A "wage insurance scheme" to compensate workers made redundant because of international competition should be considered by the Government, Fás said yesterday.
In its annual review of the labour market, the State training and jobs agency said a "thorough investigation" of the costs and benefits of such a scheme should carried out.
The review said the labour force grew by 95,000 this year - the largest increase in the history of the State.

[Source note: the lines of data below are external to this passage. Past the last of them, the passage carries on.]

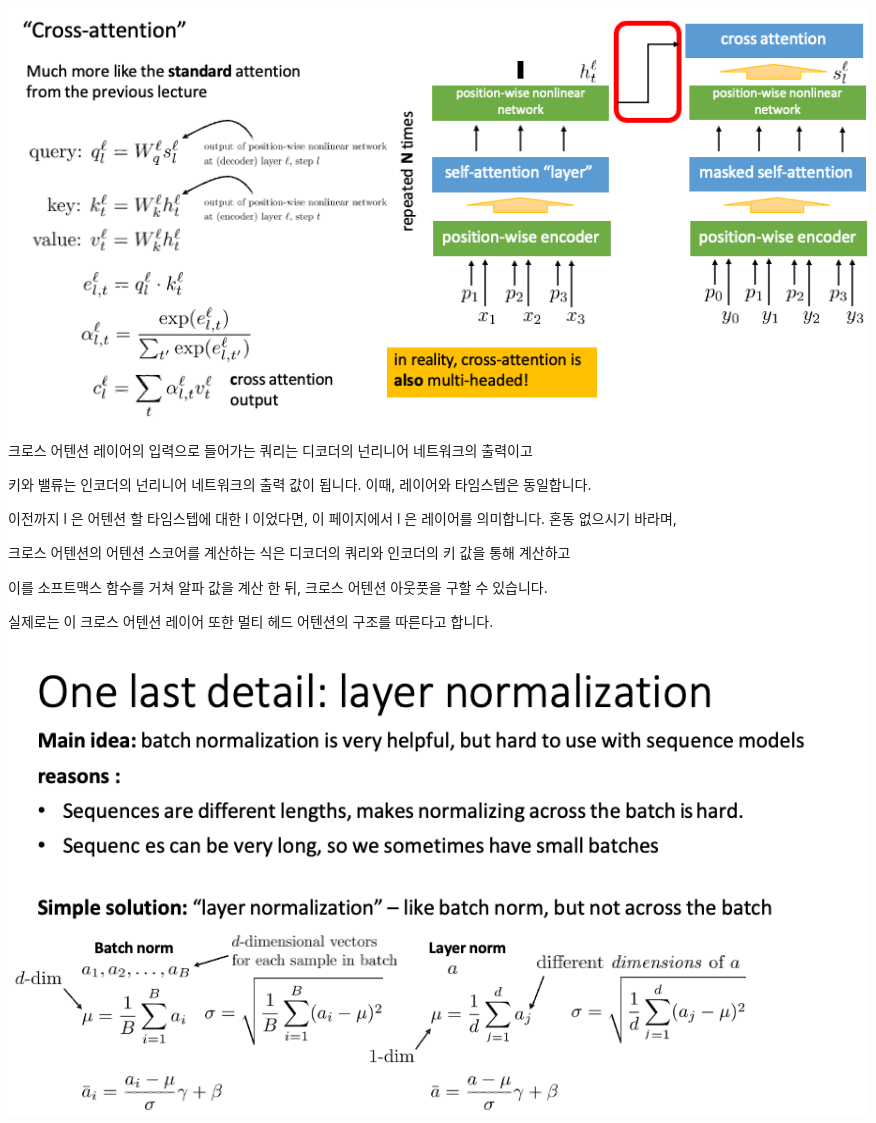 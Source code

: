 ![Alt text](image-21.png)

크로스 어텐션 레이어의 입력으로 들어가는 쿼리는 디코더의 넌리니어 네트워크의 출력이고

키와 밸류는 인코더의 넌리니어 네트워크의 출력 값이 됩니다. 이때, 레이어와 타임스텝은 동일합니다. 

이전까지 l 은 어텐션 할 타임스텝에 대한 l 이었다면, 이 페이지에서 l 은 레이어를 의미합니다. 혼동 없으시기 바라며,

크로스 어텐션의 어텐션 스코어를 계산하는 식은 디코더의 쿼리와 인코더의 키 값을 통해 계산하고

이를 소프트맥스 함수를 거쳐 알파 값을 계산 한 뒤, 크로스 어텐션 아웃풋을 구할 수 있습니다.

실제로는 이 크로스 어텐션 레이어 또한 멀티 헤드 어텐션의 구조를 따른다고 합니다.

![Alt text](image-22.png)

It predicts that employment growth will moderate in 2006, but a net increase in jobs of 40,000 is still expected.
However, unless there are improvements in competitiveness, unemployment could rise in the medium term, the report warns.
The wage insurance proposal received a lukewarm reception, however, from Minister for Employment Micheál Martin, who said the Government was "wary" of wage subsidisation ideas.

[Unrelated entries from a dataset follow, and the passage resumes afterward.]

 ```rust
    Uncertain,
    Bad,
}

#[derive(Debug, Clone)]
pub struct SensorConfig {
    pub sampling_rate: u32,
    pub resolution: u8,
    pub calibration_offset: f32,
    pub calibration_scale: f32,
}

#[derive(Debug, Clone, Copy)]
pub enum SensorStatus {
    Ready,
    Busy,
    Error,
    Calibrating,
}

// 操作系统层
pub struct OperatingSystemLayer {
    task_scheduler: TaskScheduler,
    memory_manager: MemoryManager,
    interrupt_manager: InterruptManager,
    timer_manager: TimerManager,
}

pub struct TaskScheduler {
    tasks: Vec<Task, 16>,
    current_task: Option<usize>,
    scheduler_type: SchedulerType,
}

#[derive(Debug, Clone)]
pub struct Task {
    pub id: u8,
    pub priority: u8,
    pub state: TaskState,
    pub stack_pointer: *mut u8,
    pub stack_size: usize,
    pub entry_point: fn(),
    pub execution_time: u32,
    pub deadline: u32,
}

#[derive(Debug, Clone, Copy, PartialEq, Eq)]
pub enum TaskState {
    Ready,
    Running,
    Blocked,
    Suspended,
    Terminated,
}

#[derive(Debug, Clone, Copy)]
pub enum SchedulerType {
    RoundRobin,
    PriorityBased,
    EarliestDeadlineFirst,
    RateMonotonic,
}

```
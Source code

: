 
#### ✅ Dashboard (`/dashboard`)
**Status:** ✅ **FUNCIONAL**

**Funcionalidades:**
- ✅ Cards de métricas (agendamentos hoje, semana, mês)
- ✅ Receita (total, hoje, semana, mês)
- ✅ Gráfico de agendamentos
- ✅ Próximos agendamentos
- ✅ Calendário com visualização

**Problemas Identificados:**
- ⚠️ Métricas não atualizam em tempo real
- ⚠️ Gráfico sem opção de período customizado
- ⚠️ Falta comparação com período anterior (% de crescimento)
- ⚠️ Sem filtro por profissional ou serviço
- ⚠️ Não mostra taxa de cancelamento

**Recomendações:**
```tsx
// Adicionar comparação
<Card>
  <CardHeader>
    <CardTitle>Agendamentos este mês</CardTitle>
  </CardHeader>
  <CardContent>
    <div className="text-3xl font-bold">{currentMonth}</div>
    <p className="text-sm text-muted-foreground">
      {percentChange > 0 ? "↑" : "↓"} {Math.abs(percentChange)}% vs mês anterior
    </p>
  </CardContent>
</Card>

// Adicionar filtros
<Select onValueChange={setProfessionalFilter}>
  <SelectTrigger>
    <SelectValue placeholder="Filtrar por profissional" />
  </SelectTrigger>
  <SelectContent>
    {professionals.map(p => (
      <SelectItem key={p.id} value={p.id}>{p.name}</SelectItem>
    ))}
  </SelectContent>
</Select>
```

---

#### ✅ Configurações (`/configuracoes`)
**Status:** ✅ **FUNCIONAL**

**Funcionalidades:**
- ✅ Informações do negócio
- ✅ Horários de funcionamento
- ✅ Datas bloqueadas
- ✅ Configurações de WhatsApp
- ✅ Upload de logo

Fás said that while globalisation had been the "motive force" in Irish economic development, the future would bring very difficult challenges for traditional export sectors such as food and engineering.

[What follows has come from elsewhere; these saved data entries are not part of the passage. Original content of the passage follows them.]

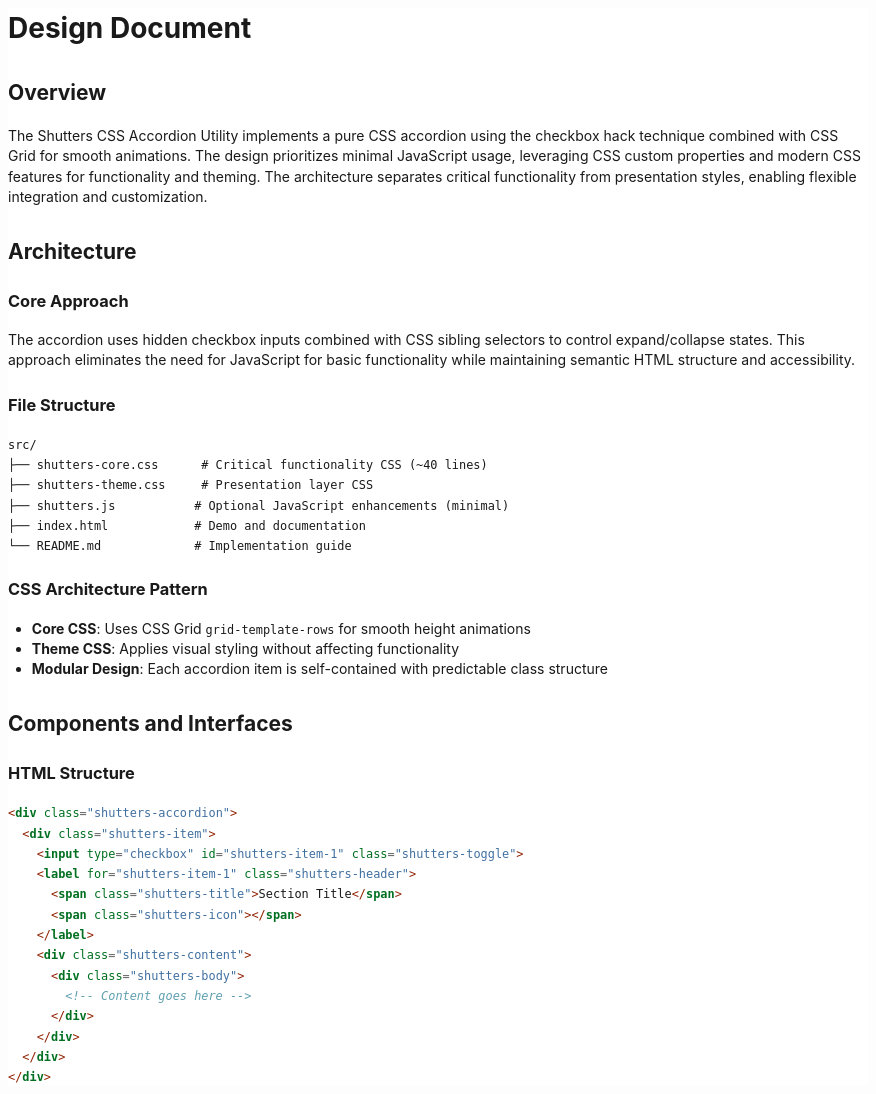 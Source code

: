 # Design Document

## Overview

The Shutters CSS Accordion Utility implements a pure CSS accordion using the checkbox hack technique combined with CSS Grid for smooth animations. The design prioritizes minimal JavaScript usage, leveraging CSS custom properties and modern CSS features for functionality and theming. The architecture separates critical functionality from presentation styles, enabling flexible integration and customization.

## Architecture

### Core Approach
The accordion uses hidden checkbox inputs combined with CSS sibling selectors to control expand/collapse states. This approach eliminates the need for JavaScript for basic functionality while maintaining semantic HTML structure and accessibility.

### File Structure
```
src/
├── shutters-core.css      # Critical functionality CSS (~40 lines)
├── shutters-theme.css     # Presentation layer CSS
├── shutters.js           # Optional JavaScript enhancements (minimal)
├── index.html            # Demo and documentation
└── README.md             # Implementation guide
```

### CSS Architecture Pattern
- **Core CSS**: Uses CSS Grid `grid-template-rows` for smooth height animations
- **Theme CSS**: Applies visual styling without affecting functionality
- **Modular Design**: Each accordion item is self-contained with predictable class structure

## Components and Interfaces

### HTML Structure
```html
<div class="shutters-accordion">
  <div class="shutters-item">
    <input type="checkbox" id="shutters-item-1" class="shutters-toggle">
    <label for="shutters-item-1" class="shutters-header">
      <span class="shutters-title">Section Title</span>
      <span class="shutters-icon"></span>
    </label>
    <div class="shutters-content">
      <div class="shutters-body">
        <!-- Content goes here -->
      </div>
    </div>
  </div>
</div>
```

It would be important, it said, to have in place policies that would help displaced workers regain employment as soon as possible.
Wage insurance schemes had been introduced in the United States, Germany and France over the past two years.
"These schemes are designed to compensate workers made redundant in sectors most exposed to international competition by providing an earnings top-up on any subsequent job they take up, where their new jobs pays substantially less than their old job," it said.
Fás economist Brian McCormick said the scheme could be targeted at certain sectors and at workers over a certain age. The US scheme, for example, was confined to those aged 50 or over.
A qualifying worker who lost their job and took up another one on lower pay could have part of the shortfall made up for a period of time.
The "beauty of the scheme", he said, was that it could be designed to encourage workers made redundant to take up a new job as soon as possible.